═══ Extracted data

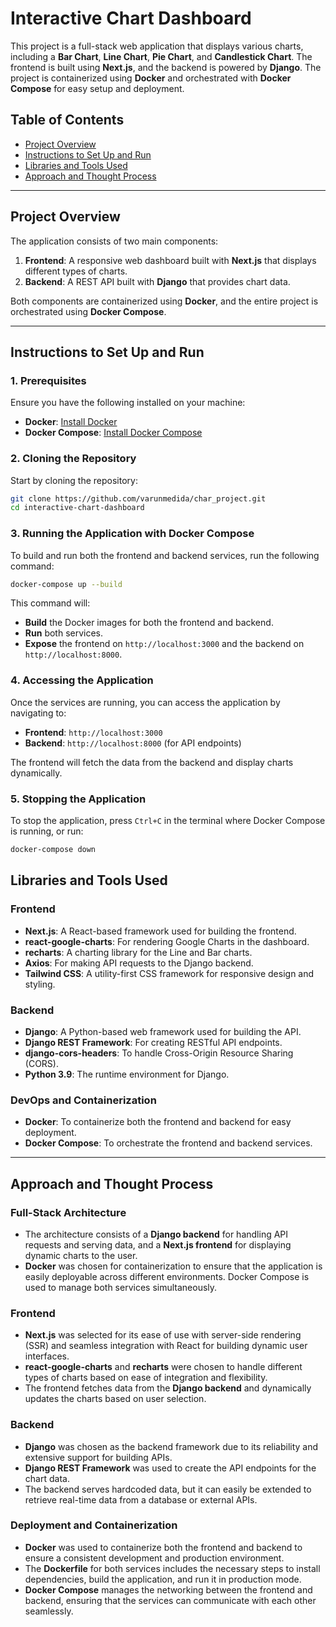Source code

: # Interactive Chart Dashboard

This project is a full-stack web application that displays various charts, including a **Bar Chart**, **Line Chart**, **Pie Chart**, and **Candlestick Chart**. The frontend is built using **Next.js**, and the backend is powered by **Django**. The project is containerized using **Docker** and orchestrated with **Docker Compose** for easy setup and deployment.

## Table of Contents

- [Project Overview](#project-overview)
- [Instructions to Set Up and Run](#instructions-to-set-up-and-run)
- [Libraries and Tools Used](#libraries-and-tools-used)
- [Approach and Thought Process](#approach-and-thought-process)

---

## Project Overview

The application consists of two main components:

1. **Frontend**: A responsive web dashboard built with **Next.js** that displays different types of charts.
2. **Backend**: A REST API built with **Django** that provides chart data.

Both components are containerized using **Docker**, and the entire project is orchestrated using **Docker Compose**.

---

## Instructions to Set Up and Run

### 1. Prerequisites

Ensure you have the following installed on your machine:

- **Docker**: [Install Docker](https://docs.docker.com/get-docker/)
- **Docker Compose**: [Install Docker Compose](https://docs.docker.com/compose/install/)

### 2. Cloning the Repository

Start by cloning the repository:

```bash
git clone https://github.com/varunmedida/char_project.git
cd interactive-chart-dashboard
```

### 3. Running the Application with Docker Compose

To build and run both the frontend and backend services, run the following command:

```bash
docker-compose up --build
```

This command will:

- **Build** the Docker images for both the frontend and backend.
- **Run** both services.
- **Expose** the frontend on `http://localhost:3000` and the backend on `http://localhost:8000`.

### 4. Accessing the Application

Once the services are running, you can access the application by navigating to:

- **Frontend**: `http://localhost:3000`
- **Backend**: `http://localhost:8000` (for API endpoints)

The frontend will fetch the data from the backend and display charts dynamically.

### 5. Stopping the Application

To stop the application, press `Ctrl+C` in the terminal where Docker Compose is running, or run:

```bash
docker-compose down
```

## Libraries and Tools Used

### Frontend

- **Next.js**: A React-based framework used for building the frontend.
- **react-google-charts**: For rendering Google Charts in the dashboard.
- **recharts**: A charting library for the Line and Bar charts.
- **Axios**: For making API requests to the Django backend.
- **Tailwind CSS**: A utility-first CSS framework for responsive design and styling.

### Backend

- **Django**: A Python-based web framework used for building the API.
- **Django REST Framework**: For creating RESTful API endpoints.
- **django-cors-headers**: To handle Cross-Origin Resource Sharing (CORS).
- **Python 3.9**: The runtime environment for Django.

### DevOps and Containerization

- **Docker**: To containerize both the frontend and backend for easy deployment.
- **Docker Compose**: To orchestrate the frontend and backend services.

---

## Approach and Thought Process

### Full-Stack Architecture

- The architecture consists of a **Django backend** for handling API requests and serving data, and a **Next.js frontend** for displaying dynamic charts to the user.
- **Docker** was chosen for containerization to ensure that the application is easily deployable across different environments. Docker Compose is used to manage both services simultaneously.

### Frontend

- **Next.js** was selected for its ease of use with server-side rendering (SSR) and seamless integration with React for building dynamic user interfaces.
- **react-google-charts** and **recharts** were chosen to handle different types of charts based on ease of integration and flexibility.
- The frontend fetches data from the **Django backend** and dynamically updates the charts based on user selection.

### Backend

- **Django** was chosen as the backend framework due to its reliability and extensive support for building APIs.
- **Django REST Framework** was used to create the API endpoints for the chart data.
- The backend serves hardcoded data, but it can easily be extended to retrieve real-time data from a database or external APIs.

### Deployment and Containerization

- **Docker** was used to containerize both the frontend and backend to ensure a consistent development and production environment.
- The **Dockerfile** for both services includes the necessary steps to install dependencies, build the application, and run it in production mode.
- **Docker Compose** manages the networking between the frontend and backend, ensuring that the services can communicate with each other seamlessly.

══════

Search the entries for "APIs" and copy each matching line.

- **Django** was chosen as the backend framework due to its reliability and extensive support for building APIs.
- The backend serves hardcoded data, but it can easily be extended to retrieve real-time data from a database or external APIs.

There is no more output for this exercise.